=== What to do ===
Filter the lines below, copying only those with the string "validation".

** Opening Supplied material block **

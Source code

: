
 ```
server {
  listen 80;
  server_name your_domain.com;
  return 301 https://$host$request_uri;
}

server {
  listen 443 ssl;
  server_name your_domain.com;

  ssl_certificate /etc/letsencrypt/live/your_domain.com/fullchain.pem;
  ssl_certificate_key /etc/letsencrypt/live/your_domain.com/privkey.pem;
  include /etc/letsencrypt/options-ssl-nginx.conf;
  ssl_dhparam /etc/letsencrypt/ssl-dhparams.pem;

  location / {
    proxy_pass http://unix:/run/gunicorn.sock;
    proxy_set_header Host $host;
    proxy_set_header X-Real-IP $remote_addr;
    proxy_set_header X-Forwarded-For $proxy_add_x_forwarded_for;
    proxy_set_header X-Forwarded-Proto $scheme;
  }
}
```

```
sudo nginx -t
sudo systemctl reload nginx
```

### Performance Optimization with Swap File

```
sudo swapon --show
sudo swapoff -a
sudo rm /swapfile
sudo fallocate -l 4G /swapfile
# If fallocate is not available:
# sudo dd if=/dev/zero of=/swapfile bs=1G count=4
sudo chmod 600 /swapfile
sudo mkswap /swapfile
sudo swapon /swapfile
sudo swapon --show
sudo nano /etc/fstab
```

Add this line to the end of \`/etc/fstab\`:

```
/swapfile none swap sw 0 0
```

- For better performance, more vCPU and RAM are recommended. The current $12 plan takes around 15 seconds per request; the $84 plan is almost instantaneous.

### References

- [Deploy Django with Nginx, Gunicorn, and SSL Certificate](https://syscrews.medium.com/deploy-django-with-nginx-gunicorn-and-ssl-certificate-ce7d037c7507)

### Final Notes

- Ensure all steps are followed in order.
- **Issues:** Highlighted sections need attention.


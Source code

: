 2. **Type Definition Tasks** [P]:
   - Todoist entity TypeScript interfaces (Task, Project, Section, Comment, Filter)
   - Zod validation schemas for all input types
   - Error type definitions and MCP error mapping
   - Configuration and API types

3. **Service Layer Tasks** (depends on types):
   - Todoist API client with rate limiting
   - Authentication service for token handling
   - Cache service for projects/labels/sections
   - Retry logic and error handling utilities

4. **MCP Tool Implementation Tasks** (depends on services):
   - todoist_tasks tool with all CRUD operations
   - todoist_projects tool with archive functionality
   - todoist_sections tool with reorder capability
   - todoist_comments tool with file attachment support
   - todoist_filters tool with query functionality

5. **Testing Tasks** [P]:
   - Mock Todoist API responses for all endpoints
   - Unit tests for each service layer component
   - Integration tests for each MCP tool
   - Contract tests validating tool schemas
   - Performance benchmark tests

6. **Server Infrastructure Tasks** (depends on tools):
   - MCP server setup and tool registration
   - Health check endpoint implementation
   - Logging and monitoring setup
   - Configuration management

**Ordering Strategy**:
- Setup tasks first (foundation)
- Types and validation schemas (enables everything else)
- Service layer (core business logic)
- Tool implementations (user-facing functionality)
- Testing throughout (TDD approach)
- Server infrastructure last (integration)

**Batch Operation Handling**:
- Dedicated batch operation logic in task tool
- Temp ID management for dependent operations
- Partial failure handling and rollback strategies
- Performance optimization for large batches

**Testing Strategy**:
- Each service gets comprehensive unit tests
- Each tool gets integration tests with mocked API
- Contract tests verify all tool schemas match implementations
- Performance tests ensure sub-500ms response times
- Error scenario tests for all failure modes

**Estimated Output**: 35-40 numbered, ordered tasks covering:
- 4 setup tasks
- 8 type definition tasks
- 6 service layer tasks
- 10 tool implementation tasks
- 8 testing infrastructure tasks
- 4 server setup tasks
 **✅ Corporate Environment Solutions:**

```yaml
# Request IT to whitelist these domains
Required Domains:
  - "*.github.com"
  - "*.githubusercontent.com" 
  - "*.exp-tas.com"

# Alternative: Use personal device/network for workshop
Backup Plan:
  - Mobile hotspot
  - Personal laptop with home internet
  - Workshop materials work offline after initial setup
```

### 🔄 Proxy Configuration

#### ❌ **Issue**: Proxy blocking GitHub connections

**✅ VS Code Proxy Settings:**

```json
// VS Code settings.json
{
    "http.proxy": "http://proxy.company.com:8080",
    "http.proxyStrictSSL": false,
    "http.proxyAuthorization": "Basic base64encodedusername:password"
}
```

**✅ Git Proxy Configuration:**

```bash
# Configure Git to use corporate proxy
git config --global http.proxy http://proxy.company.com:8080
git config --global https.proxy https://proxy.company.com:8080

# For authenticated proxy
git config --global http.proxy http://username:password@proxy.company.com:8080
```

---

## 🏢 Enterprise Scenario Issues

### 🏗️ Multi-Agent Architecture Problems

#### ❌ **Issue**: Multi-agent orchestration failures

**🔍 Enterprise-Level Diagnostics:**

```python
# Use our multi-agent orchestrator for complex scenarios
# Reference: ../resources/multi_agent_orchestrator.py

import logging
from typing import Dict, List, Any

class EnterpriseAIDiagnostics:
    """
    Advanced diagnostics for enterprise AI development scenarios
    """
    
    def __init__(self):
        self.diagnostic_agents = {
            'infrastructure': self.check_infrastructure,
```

** Closing Supplied material block **

=== Your response ===
   - Zod validation schemas for all input types
- Types and validation schemas (enables everything else)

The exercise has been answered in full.